– Myśli pani, że wychowałam prawdziwą damę po to, by została żoną kowala?!
– Droga ciotko, nie wie pani, co się dzieje na świecie? Żona cesarza Xuantonga czyści buty w Harbinie! Raz na wozie, raz pod wozem, ot co!
– Niech pani powie Shangguanom, żeby ktoś od nich przyszedł do mnie na rozmowę.
Następnego ranka matka przez szparę w drzwiach ujrzała zwalistą sylwetkę swojej przyszłej teściowej, Shangguan Lü. Potem obserwowała, jak obie panie kłócą się o podarunki zaręczynowe – ich twarze poczerwieniały aż po koniuszki uszu.
– Idź do domu i obgadajcie sprawę – rzekła ciotka. – Albo dajecie osła, albo dwa mu uprawnej ziemi. Chowałam ją siedemnaście lat, coś mi się chyba należy!
– No dobra, niech będzie nasza krzywda – zgodziła się Shangguan Lü. – Dostaniecie osła, a wy weźmiemy ten wasz wóz z drewnianymi kołami.

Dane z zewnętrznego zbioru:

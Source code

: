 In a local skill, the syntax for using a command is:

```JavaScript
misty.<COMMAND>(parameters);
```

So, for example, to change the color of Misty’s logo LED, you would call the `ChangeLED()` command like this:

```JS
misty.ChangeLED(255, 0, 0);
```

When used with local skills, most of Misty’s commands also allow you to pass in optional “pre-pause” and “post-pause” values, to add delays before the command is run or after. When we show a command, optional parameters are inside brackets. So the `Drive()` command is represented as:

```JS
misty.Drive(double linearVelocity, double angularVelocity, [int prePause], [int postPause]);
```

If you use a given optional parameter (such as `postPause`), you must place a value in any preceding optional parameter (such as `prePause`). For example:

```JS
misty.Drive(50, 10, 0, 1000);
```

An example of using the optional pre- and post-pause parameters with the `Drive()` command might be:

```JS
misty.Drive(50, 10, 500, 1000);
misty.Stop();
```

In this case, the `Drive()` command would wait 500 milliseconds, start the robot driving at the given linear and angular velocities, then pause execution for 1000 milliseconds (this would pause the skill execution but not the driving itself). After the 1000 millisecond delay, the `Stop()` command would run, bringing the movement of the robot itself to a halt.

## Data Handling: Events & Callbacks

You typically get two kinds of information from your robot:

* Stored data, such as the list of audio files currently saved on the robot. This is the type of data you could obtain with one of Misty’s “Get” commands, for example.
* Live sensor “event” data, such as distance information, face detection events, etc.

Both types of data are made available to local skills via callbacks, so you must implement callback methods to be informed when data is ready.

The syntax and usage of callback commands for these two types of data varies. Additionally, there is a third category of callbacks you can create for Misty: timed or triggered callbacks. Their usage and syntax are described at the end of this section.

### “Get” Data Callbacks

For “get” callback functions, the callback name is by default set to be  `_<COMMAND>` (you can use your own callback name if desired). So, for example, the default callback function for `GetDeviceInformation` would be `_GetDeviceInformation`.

Kobiety przyklepały dłonie na znak, że dobiły targu.
– Xuan'er, chodź tu i poznaj swoją teściową! – zawołała ciotka.
Po trzech latach małżeństwa z Shangguanem Shouxi w brzuchu Xuan'er wciąż nie chciało zamieszkać potomstwo.
– Żreć to potraficie, a jajek znosić nie łaska? – krzyknęła teściowa do domowych kur. – Po co hodować takie bezużyteczne stworzenia?

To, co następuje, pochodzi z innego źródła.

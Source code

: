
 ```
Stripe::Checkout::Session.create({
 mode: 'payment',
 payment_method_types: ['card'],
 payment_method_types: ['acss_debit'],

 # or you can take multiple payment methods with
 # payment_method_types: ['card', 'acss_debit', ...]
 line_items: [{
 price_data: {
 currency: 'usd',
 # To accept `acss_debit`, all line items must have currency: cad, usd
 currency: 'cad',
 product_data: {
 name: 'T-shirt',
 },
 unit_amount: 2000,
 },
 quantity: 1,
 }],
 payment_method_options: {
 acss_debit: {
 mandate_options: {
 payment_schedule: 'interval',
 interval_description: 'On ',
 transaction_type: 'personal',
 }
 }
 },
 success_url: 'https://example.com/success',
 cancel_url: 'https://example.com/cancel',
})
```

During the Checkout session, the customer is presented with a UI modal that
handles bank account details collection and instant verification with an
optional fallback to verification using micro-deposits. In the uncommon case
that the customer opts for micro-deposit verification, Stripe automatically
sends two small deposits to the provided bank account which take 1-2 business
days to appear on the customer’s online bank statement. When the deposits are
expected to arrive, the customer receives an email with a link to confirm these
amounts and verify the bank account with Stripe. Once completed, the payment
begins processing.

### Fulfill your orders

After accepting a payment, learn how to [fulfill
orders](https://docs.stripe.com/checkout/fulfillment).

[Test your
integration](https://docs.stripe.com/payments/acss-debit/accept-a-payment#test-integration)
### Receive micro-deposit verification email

Shangguan Lü rzuciła kawałkiem rozżarzonego żelaza w stronę kilku starych kwok. Kury, myśląc, że to coś do jedzenia, przypaliły sobie dzioby, aż zaczęło dymić.
Pogoda tego lata sprzyjała zbiorom; kuźnia Shangguanów miała mnóstwo roboty. Przez warsztat przewijały się tłumy wieśniaków, którzy kupowali nowe kosy bądź prosili o naprawę i wzmocnienie starych. Piec stał pośrodku podwórka, osłonięty przed słońcem wielką białą płachtą z impregnowanego płótna. Ogień buzował, czarny dym miał przyjemną woń, w jasnych promieniach słońca płomienie nabierały ciemnoczerwonej barwy. Shangguan Fulu trzymał szczypce, a Shangguan Shouxi dął w miechy. Shangguan Lü, odziana w długą znoszoną tunikę, z zawiązaną w pasie płachtą żółtego impregnowanego płótna, upstrzoną czarnymi śladami po iskrach, w zniszczonym trzcinowym kapeluszu na głowie, dzierżyła w dłoni wielki młot. Jej twarz pokrywał pot zmieszany z sadzą. Gdyby nie dwie wypukłości wielkości dzbanów na jej klatce piersiowej, nikt by się nie domyślił, że jest kobietą. Brzęk młota rozbrzmiewał od rana do wieczora. W kowalskiej rodzinie jadano dwa razy dziennie. Do obowiązków Lu Xuan'er należało przygotowywanie posiłków i karmienie zwierząt gospodarskich, w tym świń. Krzątała się przez cały dzień wśród huku kowalskich narzędzi, lecz teściowa bez przerwy coś jej wytykała. Spocona i zgięta wpół, między jednym uderzeniem młota, a drugim zerkała na synową lśniącymi niebieskawo oczyma. Usta jej się nie zamykały: gdy już wyczerpała swój repertuar pod adresem Xuan'er, zaczynała strofować syna, a potem męża. Wszyscy przywykli do jej gderania. Shangguan Lü była głową tej rodziny, okazała się też najlepsza w sztuce kowalskiej. Xuan'er bała się i nienawidziła teściowej, lecz jednocześnie podziwiała ją. Przyglądanie się wieczorami, jak Shangguan Lü kuje żelazo, było stałą rozrywką wielu mieszkańców wioski – przez całe żniwa na podwórzu rodziny Shangguan roiło się od gości.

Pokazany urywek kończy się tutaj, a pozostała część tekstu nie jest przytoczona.